Yeah it seems to be a consequence of the processing, what I have unscientifically found to work best is to boost the volume using pre- and post-GainNodes both set to a value of 1.6.

marcelblum avatar Feb 14 '24 03:02 marcelblum

I can understand why it's there in the handleOutputBuffersToRetrieve function where it divides by the number of overlaps. Logically, the same signal added to itself nbOverlap times should be divided back down. But from my experience with digital audio, mixing signals usually doesn't require a shift down.

I'm not scientifically or mathematically inclined, but from a logical standpoint, would it makes sense to maybe keep something like an RMS value for each WEBAUDIO_BLOCK_SIZE window, and then normalize each block as it goes out to about what it was when it came in? I may give that a try, but I wonder if the perceived volume would jump too much and be too perceptible to the human ear?

mdabbs avatar Feb 14 '24 04:02 mdabbs

Honestly crunching all these numbers in pure JS is so cpu intensive as it is, I wouldn't want to pile on any further computation, which is why I settled on using a simple pregain/postgain to compensate.

marcelblum avatar Feb 14 '24 04:02 marcelblum

Sorry, one more question if you don't mind.
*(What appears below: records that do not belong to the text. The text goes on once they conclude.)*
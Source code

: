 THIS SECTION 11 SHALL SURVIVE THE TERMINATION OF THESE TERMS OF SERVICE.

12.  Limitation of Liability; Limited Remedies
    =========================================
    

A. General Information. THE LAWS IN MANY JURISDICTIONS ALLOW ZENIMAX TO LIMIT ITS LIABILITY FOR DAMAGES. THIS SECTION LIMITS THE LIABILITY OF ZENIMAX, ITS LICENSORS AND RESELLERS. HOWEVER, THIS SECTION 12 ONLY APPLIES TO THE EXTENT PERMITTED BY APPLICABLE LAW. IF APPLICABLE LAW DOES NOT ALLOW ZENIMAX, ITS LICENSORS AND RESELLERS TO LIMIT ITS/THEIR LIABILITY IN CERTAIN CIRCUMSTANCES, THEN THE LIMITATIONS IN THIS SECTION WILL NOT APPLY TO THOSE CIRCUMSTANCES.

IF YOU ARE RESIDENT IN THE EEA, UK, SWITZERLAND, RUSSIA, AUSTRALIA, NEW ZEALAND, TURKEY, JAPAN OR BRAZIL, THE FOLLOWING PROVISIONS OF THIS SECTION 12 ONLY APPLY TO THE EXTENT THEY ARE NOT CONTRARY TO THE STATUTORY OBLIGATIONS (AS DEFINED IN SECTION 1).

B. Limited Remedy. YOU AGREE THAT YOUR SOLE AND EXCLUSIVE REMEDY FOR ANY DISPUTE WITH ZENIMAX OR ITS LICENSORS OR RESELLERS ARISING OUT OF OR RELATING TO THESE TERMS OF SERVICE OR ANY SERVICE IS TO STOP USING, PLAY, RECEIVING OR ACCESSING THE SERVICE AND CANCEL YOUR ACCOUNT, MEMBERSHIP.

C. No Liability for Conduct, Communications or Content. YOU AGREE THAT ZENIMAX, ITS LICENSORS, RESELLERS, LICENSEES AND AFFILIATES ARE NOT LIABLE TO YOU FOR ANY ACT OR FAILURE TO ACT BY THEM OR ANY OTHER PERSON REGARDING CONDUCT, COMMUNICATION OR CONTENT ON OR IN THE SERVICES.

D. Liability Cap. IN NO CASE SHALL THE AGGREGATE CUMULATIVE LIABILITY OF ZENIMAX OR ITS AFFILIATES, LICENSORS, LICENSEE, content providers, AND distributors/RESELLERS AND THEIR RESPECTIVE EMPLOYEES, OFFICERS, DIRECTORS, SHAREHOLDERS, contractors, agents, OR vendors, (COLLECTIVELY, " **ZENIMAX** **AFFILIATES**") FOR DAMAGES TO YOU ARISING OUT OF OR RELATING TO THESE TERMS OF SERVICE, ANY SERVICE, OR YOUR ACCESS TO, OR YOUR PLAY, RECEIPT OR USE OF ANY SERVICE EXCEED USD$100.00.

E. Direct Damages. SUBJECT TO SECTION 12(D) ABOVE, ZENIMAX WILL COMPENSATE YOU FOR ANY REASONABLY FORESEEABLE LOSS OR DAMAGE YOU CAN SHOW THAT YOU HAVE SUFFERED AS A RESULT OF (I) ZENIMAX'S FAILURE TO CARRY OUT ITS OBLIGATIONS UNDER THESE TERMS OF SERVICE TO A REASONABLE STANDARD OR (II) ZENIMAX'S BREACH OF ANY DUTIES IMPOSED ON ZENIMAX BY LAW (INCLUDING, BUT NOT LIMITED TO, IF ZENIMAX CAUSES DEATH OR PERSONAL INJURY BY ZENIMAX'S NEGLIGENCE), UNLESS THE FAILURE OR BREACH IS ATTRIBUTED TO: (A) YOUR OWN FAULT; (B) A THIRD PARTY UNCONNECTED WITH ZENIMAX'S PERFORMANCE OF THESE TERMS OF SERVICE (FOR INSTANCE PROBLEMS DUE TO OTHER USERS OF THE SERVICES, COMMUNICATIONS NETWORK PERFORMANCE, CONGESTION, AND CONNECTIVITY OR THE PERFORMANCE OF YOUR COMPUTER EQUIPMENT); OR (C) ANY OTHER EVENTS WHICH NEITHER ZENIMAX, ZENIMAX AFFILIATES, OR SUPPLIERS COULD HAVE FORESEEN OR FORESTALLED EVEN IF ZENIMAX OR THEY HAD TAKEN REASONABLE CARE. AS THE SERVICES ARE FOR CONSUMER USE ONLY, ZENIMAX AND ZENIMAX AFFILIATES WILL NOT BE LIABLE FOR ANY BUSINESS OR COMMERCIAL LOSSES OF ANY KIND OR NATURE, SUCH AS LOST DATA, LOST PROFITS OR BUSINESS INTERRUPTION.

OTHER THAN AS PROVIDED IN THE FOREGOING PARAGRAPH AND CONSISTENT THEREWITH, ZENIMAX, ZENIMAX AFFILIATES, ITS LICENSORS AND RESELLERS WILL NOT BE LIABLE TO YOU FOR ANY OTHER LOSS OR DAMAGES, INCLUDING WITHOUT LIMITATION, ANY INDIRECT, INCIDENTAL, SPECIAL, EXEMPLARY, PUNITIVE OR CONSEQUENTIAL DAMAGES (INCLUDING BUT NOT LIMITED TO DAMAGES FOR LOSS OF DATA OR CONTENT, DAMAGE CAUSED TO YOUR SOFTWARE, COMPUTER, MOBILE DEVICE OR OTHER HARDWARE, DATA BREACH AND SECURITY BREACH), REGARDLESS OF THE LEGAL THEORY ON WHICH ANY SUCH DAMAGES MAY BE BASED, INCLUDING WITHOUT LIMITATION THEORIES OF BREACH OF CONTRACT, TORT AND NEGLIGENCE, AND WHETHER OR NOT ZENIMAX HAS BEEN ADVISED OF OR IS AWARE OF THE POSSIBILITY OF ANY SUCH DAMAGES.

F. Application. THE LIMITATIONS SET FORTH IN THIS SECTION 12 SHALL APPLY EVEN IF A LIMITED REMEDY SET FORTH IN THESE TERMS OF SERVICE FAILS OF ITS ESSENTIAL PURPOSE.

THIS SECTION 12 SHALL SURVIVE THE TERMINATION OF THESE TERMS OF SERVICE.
The fft and ifft, are those standard? I'm porting this to c++. Could I substitute something like fftw instead? From some basic profiling, it looks like transform4 and realTransform4 are really taking the bulk of the time.

mdabbs avatar Feb 16 '24 22:02 mdabbs

Full disclosure, I'm not a maintainer of this project just a tinkerer who forked it. I'm not sure why you would want to port this to c++ as there are surely better existing implementations (Rubber Band comes to mind), this is just a rough implementation using web standards within the limits of current browsers. But yeah, in theory you should be able to use a better/faster existing FFT library, not sure how much of a drop in replacement it would be.

marcelblum avatar Feb 17 '24 03:02 marcelblum

Yea, I've looked at Rubber Band but it has commercial licensing restrictions. I just need something for a media player/karaoke app, but since I might make mine commercial also, I need something less restrictive with licensing. Also, I really just want to understand more of how it all works, so I'm a fellow tinkerer as well. I appreciate the discourse though.